When you reach the line containing "コネクタは各自の環境に合わせ" in the data below, begin returning lines exactly as written, and stop once the line containing "以上、DG-STK1Bに導入するlinuxの話でしたｗ" has been returned.
── PROVIDED MATERIAL ──
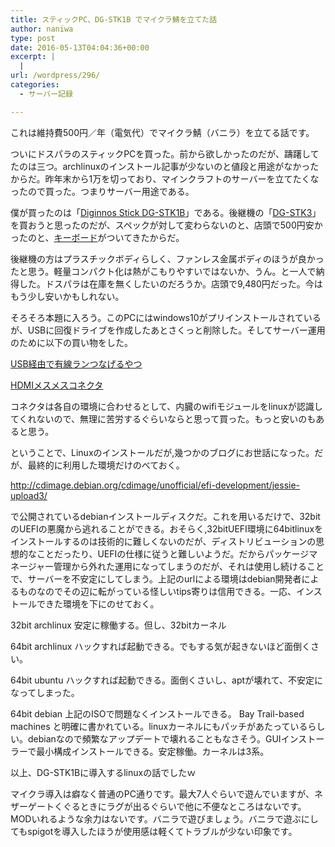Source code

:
 ```yaml
---
title: スティックPC、DG-STK1B でマイクラ鯖を立てた話
author: naniwa
type: post
date: 2016-05-13T04:04:36+00:00
excerpt: |
  |
url: /wordpress/296/
categories:
  - サーバー記録

---
```

これは維持費500円／年（電気代）でマイクラ鯖（バニラ）を立てる話です。

ついにドスパラのスティックPCを買った。前から欲しかったのだが、躊躇してたのは三つ。archlinuxのインストール記事が少ないのと値段と用途がなかったからだ。昨年末から1万を切っており、マインクラフトのサーバーを立てたくなったので買った。つまりサーバー用途である。

僕が買ったのは「[Diginnos Stick DG-STK1B][1]」である。後継機の「[DG-STK3][2]」を買おうと思ったのだが、スペックが対して変わらないのと、店頭で500円安かったのと、[キーボード][3]がついてきたからだ。
  
後継機の方はプラスチックボディらしく、ファンレス金属ボディのほうが良かったと思う。軽量コンパクト化は熱がこもりやすいではないか、うん。と一人で納得した。ドスパラは在庫を無くしたいのだろうか。店頭で9,480円だった。今はもう少し安いかもしれない。

そろそろ本題に入ろう。このPCにはwindows10がプリインストールされているが、USBに回復ドライブを作成したあとさくっと削除した。そしてサーバー運用のために以下の買い物をした。

[USB経由で有線ランつなげるやつ][4]

[HDMIメスメスコネクタ][5]

コネクタは各自の環境に合わせるとして、内臓のwifiモジュールをlinuxが認識してくれないので、無理に苦労するぐらいならと思って買った。もっと安いのもあると思う。

ということで、Linuxのインストールだが,幾つかのブログにお世話になった。だが、最終的に利用した環境だけのべておく。

http://cdimage.debian.org/cdimage/unofficial/efi-development/jessie-upload3/

で公開されているdebianインストールディスクだ。これを用いるだけで、32bitのUEFIの悪魔から逃れることができる。おそらく,32bitUEFI環境に64bitlinuxをインストールするのは技術的に難しくないのだが、ディストリビューションの思想的なことだったり、UEFIの仕様に従うと難しいようだ。だからパッケージマネージャー管理から外れた運用になってしまうのだが、それは使用し続けることで、サーバーを不安定にしてしまう。上記のurlによる環境はdebian開発者によるものなのでその辺に転がっている怪しいtips寄りは信用できる。一応、インストールできた環境を下にのせておく。

32bit archlinux 安定に稼働する。但し、32bitカーネル
  
64bit archlinux ハックすれば起動できる。でもする気が起きないほど面倒くさい。
  
64bit ubuntu ハックすれば起動できる。面倒くさいし、aptが壊れて、不安定になってしまった。
  
64bit debian 上記のISOで問題なくインストールできる。 Bay Trail-based machines と明確に書かれている。linuxカーネルにもパッチがあたっているらしい。debianなので頻繁なアップデートで壊れることもなさそう。GUIインストーラーで最小構成インストールできる。安定稼働。カーネルは3系。

以上、DG-STK1Bに導入するlinuxの話でしたｗ

マイクラ導入は癖なく普通のPC通りです。最大7人ぐらいで遊んでいますが、ネザーゲートくぐるときにラグが出るぐらいで他に不便なところはないです。MODいれるような余力はないです。バニラで遊びましょう。バニラで遊ぶにしてもspigotを導入したほうが使用感は軽くてトラブルが少ない印象です。

 [1]: http://www.amazon.co.jp/Diginnos-Stick-DG-STK1B-%E3%82%B9%E3%83%86%E3%82%A3%E3%83%83%E3%82%AF%E5%9E%8B%E3%83%91%E3%82%BD%E3%82%B3%E3%83%B3-Windows/dp/B015XU925A/ref=sr_1_1?s=computers&ie=UTF8&qid=1457073213&sr=1-1&keywords=DG-STK1B
 [2]: http://www.dospara.co.jp/5shopping/detail_prime.php?tg=2&tc=473&mc=5700&sn=0&_bdadid=JPGTE5.00bv0000
 [3]: http://www.amazon.co.jp/%E3%83%9E%E3%82%A4%E3%82%AF%E3%83%AD%E3%82%BD%E3%83%95%E3%83%88-%E6%9A%97%E5%8F%B7%E5%8C%96%E6%A9%9F%E8%83%BD%E6%90%AD%E8%BC%89-%E3%83%AF%E3%82%A4%E3%83%A4%E3%83%AC%E3%82%B9-Keyboard-N9Z-00023/dp/B01B1DV094
 [4]: http://www.amazon.co.jp/gp/product/B00LLUEJXW/ref=oh_aui_detailpage_o00_s00?ie=UTF8&psc=1
 [5]: http://www.amazon.co.jp/gp/product/B019GXIMN8/ref=oh_aui_detailpage_o01_s00?ie=UTF8&psc=1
───
FINISHED EXERCISE.
コネクタは各自の環境に合わせるとして、内臓のwifiモジュールをlinuxが認識してくれないので、無理に苦労するぐらいならと思って買った。もっと安いのもあると思う。

ということで、Linuxのインストールだが,幾つかのブログにお世話になった。だが、最終的に利用した環境だけのべておく。

http://cdimage.debian.org/cdimage/unofficial/efi-development/jessie-upload3/

で公開されているdebianインストールディスクだ。これを用いるだけで、32bitのUEFIの悪魔から逃れることができる。おそらく,32bitUEFI環境に64bitlinuxをインストールするのは技術的に難しくないのだが、ディストリビューションの思想的なことだったり、UEFIの仕様に従うと難しいようだ。だからパッケージマネージャー管理から外れた運用になってしまうのだが、それは使用し続けることで、サーバーを不安定にしてしまう。上記のurlによる環境はdebian開発者によるものなのでその辺に転がっている怪しいtips寄りは信用できる。一応、インストールできた環境を下にのせておく。

32bit archlinux 安定に稼働する。但し、32bitカーネル
  
64bit archlinux ハックすれば起動できる。でもする気が起きないほど面倒くさい。
  
64bit ubuntu ハックすれば起動できる。面倒くさいし、aptが壊れて、不安定になってしまった。
  
64bit debian 上記のISOで問題なくインストールできる。 Bay Trail-based machines と明確に書かれている。linuxカーネルにもパッチがあたっているらしい。debianなので頻繁なアップデートで壊れることもなさそう。GUIインストーラーで最小構成インストールできる。安定稼働。カーネルは3系。

以上、DG-STK1Bに導入するlinuxの話でしたｗ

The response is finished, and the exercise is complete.